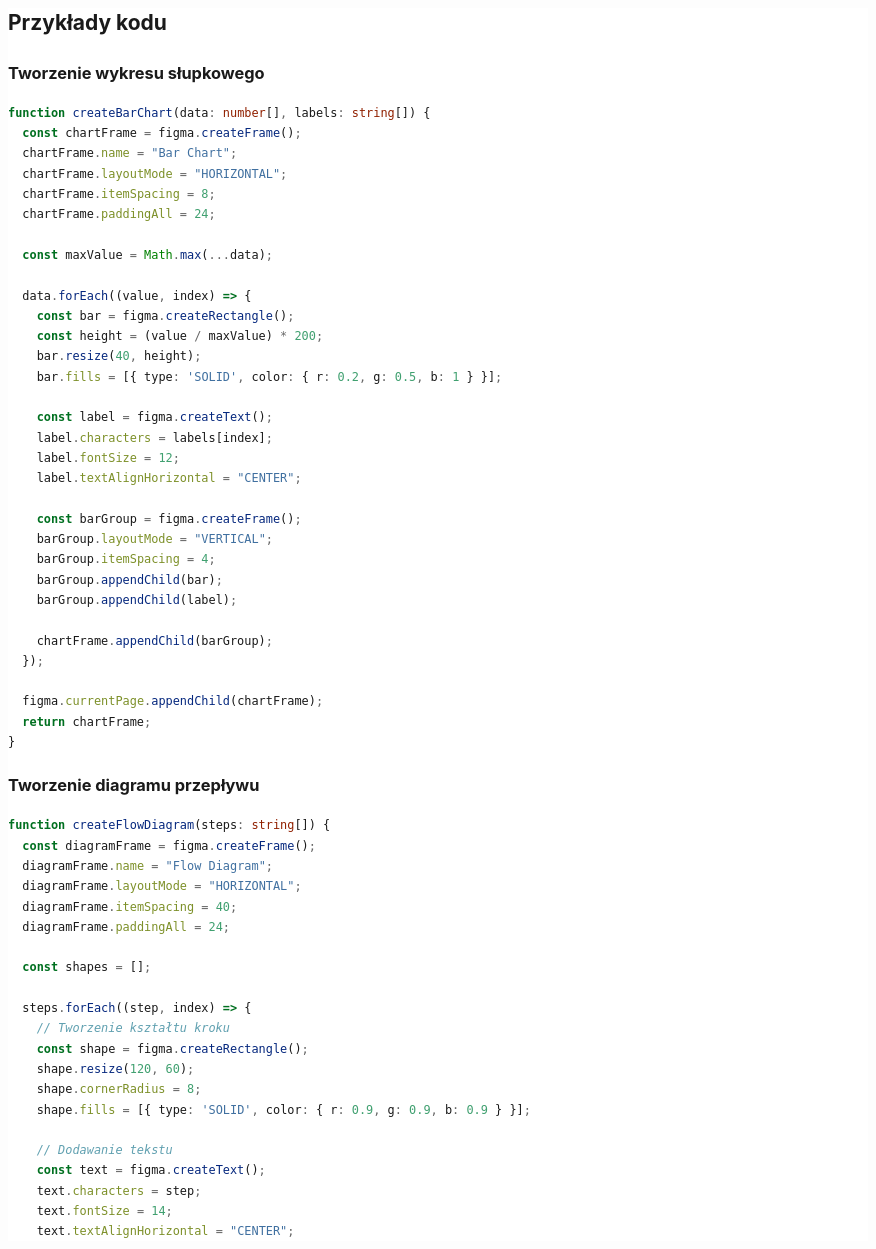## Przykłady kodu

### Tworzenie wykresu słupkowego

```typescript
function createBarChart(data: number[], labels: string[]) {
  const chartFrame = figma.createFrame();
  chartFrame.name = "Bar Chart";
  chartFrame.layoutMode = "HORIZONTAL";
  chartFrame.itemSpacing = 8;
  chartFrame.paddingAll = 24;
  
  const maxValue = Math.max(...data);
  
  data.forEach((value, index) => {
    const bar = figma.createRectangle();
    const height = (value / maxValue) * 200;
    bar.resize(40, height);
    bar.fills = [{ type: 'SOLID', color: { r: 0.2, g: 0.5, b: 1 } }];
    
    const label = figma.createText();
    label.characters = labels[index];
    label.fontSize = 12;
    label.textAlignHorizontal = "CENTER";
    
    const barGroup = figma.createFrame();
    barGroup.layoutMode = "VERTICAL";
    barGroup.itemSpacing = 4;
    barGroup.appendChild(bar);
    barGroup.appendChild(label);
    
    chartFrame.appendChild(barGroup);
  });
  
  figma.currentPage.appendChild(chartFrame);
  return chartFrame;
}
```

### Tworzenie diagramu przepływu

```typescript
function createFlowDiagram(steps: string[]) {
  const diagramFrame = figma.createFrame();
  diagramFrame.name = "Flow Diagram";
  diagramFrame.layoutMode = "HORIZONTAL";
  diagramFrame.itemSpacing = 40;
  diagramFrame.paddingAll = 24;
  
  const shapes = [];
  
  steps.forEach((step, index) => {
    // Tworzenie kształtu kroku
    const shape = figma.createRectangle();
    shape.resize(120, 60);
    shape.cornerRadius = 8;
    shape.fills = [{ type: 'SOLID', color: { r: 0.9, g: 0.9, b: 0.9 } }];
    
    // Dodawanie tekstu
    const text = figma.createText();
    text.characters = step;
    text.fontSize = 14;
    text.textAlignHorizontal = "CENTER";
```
━━━━━━━━━━━━━━━━━━━━━━━━━━━━━━
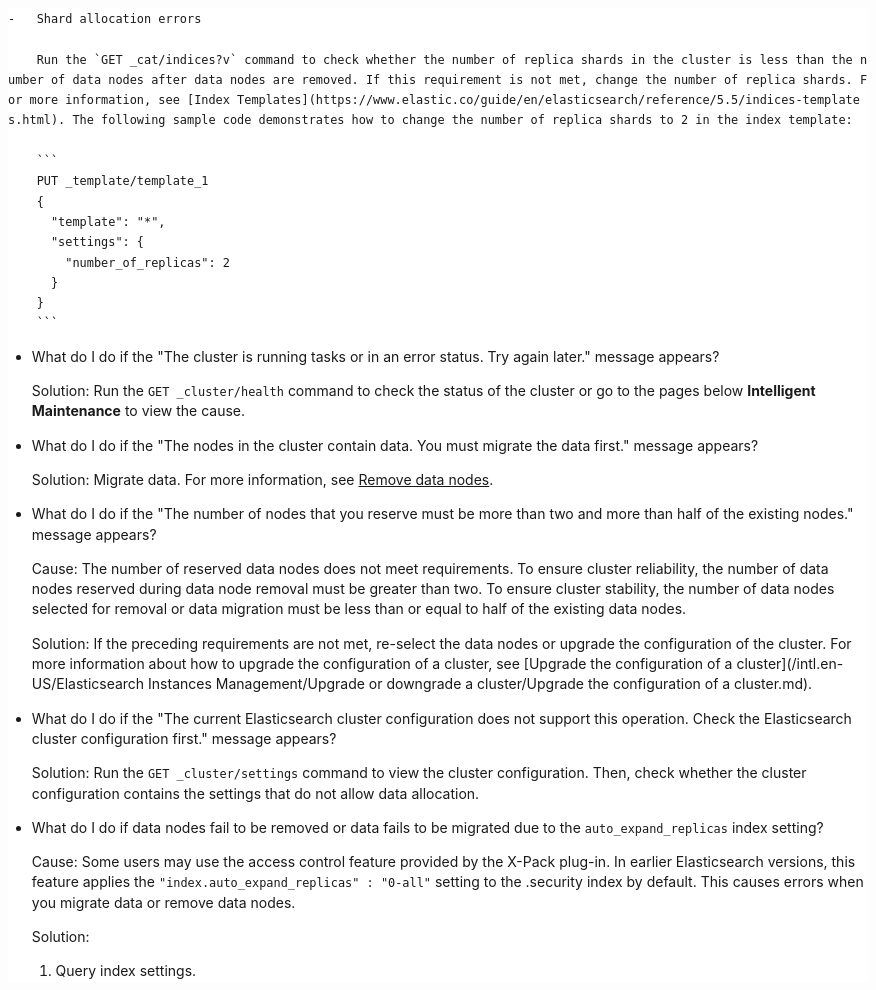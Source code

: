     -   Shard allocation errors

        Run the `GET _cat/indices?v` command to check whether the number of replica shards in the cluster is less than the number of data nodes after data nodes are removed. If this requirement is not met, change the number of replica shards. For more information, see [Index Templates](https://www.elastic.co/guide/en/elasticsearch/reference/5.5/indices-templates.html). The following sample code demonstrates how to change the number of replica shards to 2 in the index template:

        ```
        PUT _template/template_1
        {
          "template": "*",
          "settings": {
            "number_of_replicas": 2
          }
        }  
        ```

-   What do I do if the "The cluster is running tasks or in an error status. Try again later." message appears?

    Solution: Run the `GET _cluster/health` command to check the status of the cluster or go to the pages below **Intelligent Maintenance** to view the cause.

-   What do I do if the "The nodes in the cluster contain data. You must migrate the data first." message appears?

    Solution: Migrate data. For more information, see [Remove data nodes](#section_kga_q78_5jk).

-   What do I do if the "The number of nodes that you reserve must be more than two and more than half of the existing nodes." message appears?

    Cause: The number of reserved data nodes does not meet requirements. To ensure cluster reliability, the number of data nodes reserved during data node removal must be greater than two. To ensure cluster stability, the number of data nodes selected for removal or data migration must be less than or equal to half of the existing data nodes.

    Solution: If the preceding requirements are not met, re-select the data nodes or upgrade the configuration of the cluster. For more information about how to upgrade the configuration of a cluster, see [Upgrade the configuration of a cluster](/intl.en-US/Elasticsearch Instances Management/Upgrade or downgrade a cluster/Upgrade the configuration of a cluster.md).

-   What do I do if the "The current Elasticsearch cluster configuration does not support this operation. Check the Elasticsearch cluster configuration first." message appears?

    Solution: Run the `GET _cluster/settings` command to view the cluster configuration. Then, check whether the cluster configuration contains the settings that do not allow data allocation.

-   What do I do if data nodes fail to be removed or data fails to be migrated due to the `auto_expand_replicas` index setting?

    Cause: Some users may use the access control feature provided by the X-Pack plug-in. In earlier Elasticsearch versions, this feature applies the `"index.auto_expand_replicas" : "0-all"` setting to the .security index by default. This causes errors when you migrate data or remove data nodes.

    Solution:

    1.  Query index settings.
━━━━━━━━━━━━━━━━━━━━━━━━━━━━━━
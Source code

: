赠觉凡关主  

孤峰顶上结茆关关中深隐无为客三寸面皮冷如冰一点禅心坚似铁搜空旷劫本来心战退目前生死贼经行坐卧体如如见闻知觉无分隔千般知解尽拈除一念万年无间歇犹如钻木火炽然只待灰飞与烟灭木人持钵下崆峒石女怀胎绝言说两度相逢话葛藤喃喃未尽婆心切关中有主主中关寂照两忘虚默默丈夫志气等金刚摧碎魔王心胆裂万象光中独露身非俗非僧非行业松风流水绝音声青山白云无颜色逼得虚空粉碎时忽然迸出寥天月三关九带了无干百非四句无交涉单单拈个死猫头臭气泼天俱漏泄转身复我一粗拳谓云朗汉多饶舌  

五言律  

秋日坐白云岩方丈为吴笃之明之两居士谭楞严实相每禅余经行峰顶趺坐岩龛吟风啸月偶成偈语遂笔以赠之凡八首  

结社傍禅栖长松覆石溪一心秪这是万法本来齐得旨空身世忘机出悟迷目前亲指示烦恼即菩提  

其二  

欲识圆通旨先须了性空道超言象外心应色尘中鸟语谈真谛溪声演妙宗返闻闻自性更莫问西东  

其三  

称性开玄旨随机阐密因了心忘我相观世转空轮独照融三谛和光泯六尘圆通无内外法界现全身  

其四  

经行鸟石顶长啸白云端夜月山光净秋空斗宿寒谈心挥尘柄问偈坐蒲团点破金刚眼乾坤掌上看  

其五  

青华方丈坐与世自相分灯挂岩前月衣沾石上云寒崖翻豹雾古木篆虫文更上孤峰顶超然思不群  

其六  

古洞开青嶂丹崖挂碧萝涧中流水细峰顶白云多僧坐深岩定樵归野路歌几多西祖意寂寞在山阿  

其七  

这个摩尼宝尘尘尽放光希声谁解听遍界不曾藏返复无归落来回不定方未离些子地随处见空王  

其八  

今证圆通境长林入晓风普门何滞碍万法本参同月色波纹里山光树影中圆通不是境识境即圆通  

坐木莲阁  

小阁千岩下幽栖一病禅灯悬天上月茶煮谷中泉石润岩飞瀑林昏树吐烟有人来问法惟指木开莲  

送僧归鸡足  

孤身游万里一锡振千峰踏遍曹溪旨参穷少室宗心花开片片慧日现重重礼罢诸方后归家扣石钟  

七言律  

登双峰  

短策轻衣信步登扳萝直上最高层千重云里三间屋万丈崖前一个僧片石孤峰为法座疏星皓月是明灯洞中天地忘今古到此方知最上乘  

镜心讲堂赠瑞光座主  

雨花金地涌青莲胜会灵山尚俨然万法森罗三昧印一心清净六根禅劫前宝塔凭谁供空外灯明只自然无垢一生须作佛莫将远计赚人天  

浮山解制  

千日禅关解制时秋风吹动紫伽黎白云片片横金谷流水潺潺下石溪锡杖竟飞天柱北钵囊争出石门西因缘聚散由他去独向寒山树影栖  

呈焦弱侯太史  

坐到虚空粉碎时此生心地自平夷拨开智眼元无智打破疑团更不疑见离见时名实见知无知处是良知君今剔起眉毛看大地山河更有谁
━━━━━━━━━━━━━━━━━━━━━━━━━━━━━━
ACTIVITY:
Each line in the material above that mentions the word "SOLID" must be copied.

FINISHED EXERCISE:
    bar.fills = [{ type: 'SOLID', color: { r: 0.2, g: 0.5, b: 1 } }];
    shape.fills = [{ type: 'SOLID', color: { r: 0.9, g: 0.9, b: 0.9 } }];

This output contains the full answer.